[Data extracted from a collection]
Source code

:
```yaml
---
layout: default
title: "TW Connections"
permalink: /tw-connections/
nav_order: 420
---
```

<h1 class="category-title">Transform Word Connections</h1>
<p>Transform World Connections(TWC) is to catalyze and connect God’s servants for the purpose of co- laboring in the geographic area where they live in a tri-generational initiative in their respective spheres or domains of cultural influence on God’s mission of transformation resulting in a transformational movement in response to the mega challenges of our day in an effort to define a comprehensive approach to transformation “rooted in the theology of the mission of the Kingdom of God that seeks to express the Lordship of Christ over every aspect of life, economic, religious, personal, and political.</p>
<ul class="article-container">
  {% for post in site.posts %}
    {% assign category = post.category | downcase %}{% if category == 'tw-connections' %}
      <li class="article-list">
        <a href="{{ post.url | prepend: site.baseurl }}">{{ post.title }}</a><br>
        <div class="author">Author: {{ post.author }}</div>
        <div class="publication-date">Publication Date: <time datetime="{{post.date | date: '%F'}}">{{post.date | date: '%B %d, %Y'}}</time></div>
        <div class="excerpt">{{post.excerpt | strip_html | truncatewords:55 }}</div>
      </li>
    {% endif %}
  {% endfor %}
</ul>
==
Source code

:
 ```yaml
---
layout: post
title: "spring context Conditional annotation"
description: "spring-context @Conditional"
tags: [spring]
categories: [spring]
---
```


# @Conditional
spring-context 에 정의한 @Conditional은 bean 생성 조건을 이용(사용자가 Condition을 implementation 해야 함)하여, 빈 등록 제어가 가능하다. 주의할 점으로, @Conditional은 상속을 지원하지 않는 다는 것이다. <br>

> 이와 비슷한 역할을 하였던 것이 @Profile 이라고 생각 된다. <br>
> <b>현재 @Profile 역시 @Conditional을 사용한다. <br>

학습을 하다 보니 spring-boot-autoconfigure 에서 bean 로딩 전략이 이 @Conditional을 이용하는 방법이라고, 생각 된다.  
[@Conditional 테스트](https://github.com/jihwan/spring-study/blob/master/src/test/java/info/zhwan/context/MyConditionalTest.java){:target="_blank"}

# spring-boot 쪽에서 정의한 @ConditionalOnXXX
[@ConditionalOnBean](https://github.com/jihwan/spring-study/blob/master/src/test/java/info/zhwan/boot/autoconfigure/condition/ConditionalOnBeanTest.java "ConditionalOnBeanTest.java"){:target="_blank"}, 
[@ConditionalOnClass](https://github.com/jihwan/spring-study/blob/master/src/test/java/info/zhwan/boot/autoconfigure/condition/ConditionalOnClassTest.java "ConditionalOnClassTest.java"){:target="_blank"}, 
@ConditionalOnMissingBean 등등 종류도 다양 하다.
---
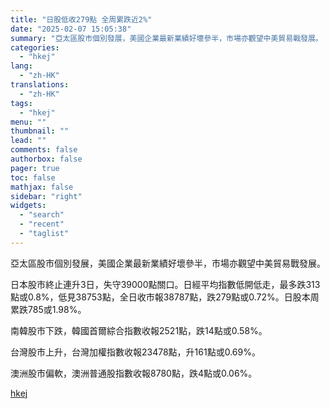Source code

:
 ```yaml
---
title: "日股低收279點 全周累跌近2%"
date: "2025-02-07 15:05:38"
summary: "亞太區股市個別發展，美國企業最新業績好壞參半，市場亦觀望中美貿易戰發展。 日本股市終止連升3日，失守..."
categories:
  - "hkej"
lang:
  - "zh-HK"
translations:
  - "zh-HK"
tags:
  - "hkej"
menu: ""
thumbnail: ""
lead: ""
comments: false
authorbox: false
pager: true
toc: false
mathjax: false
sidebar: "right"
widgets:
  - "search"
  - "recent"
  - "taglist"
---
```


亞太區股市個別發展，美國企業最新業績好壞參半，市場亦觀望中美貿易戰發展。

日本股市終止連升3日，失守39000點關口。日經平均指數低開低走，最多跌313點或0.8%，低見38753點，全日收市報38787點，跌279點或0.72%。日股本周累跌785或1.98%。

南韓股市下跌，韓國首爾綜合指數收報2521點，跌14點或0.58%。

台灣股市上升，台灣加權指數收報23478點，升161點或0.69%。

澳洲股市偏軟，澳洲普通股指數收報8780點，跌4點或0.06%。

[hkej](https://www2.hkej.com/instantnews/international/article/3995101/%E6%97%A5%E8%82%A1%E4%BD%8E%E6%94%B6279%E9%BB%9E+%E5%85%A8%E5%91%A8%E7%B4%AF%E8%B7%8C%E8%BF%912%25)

Your goal
From the data above, say how many lines include "false", and write nothing but the number.

Completed task
4